**INPUT MATERIAL:**
===

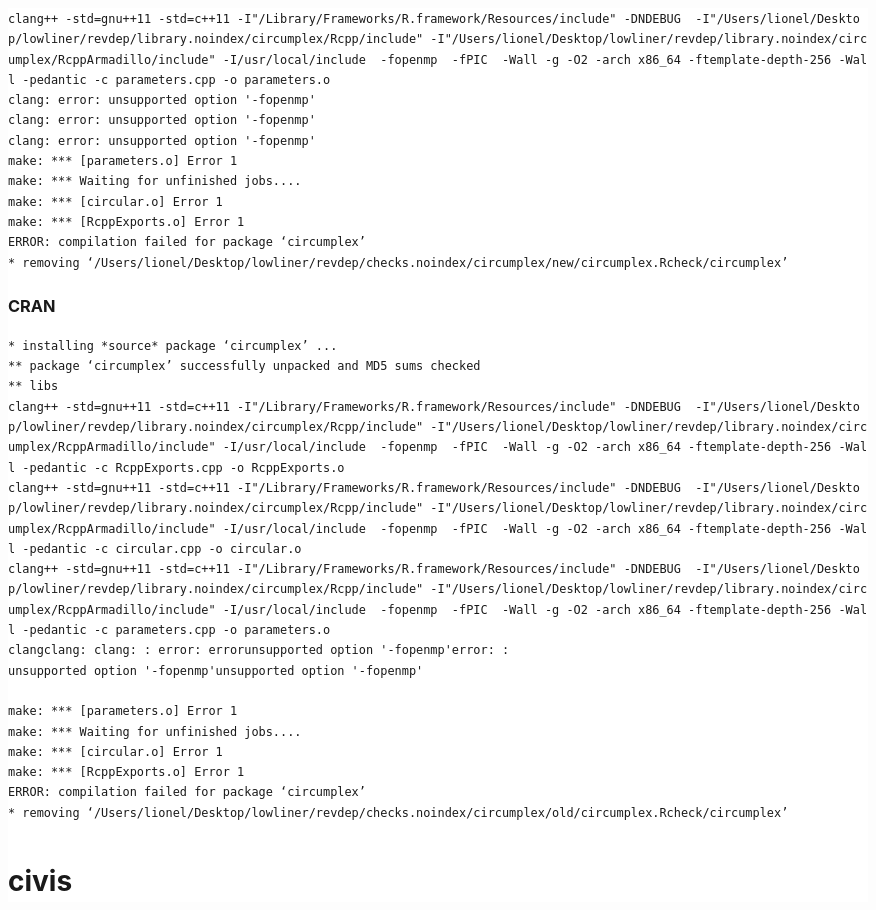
 ```
clang++ -std=gnu++11 -std=c++11 -I"/Library/Frameworks/R.framework/Resources/include" -DNDEBUG  -I"/Users/lionel/Desktop/lowliner/revdep/library.noindex/circumplex/Rcpp/include" -I"/Users/lionel/Desktop/lowliner/revdep/library.noindex/circumplex/RcppArmadillo/include" -I/usr/local/include  -fopenmp  -fPIC  -Wall -g -O2 -arch x86_64 -ftemplate-depth-256 -Wall -pedantic -c parameters.cpp -o parameters.o
clang: error: unsupported option '-fopenmp'
clang: error: unsupported option '-fopenmp'
clang: error: unsupported option '-fopenmp'
make: *** [parameters.o] Error 1
make: *** Waiting for unfinished jobs....
make: *** [circular.o] Error 1
make: *** [RcppExports.o] Error 1
ERROR: compilation failed for package ‘circumplex’
* removing ‘/Users/lionel/Desktop/lowliner/revdep/checks.noindex/circumplex/new/circumplex.Rcheck/circumplex’

```
### CRAN

```
* installing *source* package ‘circumplex’ ...
** package ‘circumplex’ successfully unpacked and MD5 sums checked
** libs
clang++ -std=gnu++11 -std=c++11 -I"/Library/Frameworks/R.framework/Resources/include" -DNDEBUG  -I"/Users/lionel/Desktop/lowliner/revdep/library.noindex/circumplex/Rcpp/include" -I"/Users/lionel/Desktop/lowliner/revdep/library.noindex/circumplex/RcppArmadillo/include" -I/usr/local/include  -fopenmp  -fPIC  -Wall -g -O2 -arch x86_64 -ftemplate-depth-256 -Wall -pedantic -c RcppExports.cpp -o RcppExports.o
clang++ -std=gnu++11 -std=c++11 -I"/Library/Frameworks/R.framework/Resources/include" -DNDEBUG  -I"/Users/lionel/Desktop/lowliner/revdep/library.noindex/circumplex/Rcpp/include" -I"/Users/lionel/Desktop/lowliner/revdep/library.noindex/circumplex/RcppArmadillo/include" -I/usr/local/include  -fopenmp  -fPIC  -Wall -g -O2 -arch x86_64 -ftemplate-depth-256 -Wall -pedantic -c circular.cpp -o circular.o
clang++ -std=gnu++11 -std=c++11 -I"/Library/Frameworks/R.framework/Resources/include" -DNDEBUG  -I"/Users/lionel/Desktop/lowliner/revdep/library.noindex/circumplex/Rcpp/include" -I"/Users/lionel/Desktop/lowliner/revdep/library.noindex/circumplex/RcppArmadillo/include" -I/usr/local/include  -fopenmp  -fPIC  -Wall -g -O2 -arch x86_64 -ftemplate-depth-256 -Wall -pedantic -c parameters.cpp -o parameters.o
clangclang: clang: : error: errorunsupported option '-fopenmp'error: : 
unsupported option '-fopenmp'unsupported option '-fopenmp'

make: *** [parameters.o] Error 1
make: *** Waiting for unfinished jobs....
make: *** [circular.o] Error 1
make: *** [RcppExports.o] Error 1
ERROR: compilation failed for package ‘circumplex’
* removing ‘/Users/lionel/Desktop/lowliner/revdep/checks.noindex/circumplex/old/circumplex.Rcheck/circumplex’

```
# civis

===

**TASK DESCRIPTION:** Copy each line of the listing that carries the word "Rcheck".

**WRITTEN RESPONSE:**
* removing ‘/Users/lionel/Desktop/lowliner/revdep/checks.noindex/circumplex/new/circumplex.Rcheck/circumplex’
* removing ‘/Users/lionel/Desktop/lowliner/revdep/checks.noindex/circumplex/old/circumplex.Rcheck/circumplex’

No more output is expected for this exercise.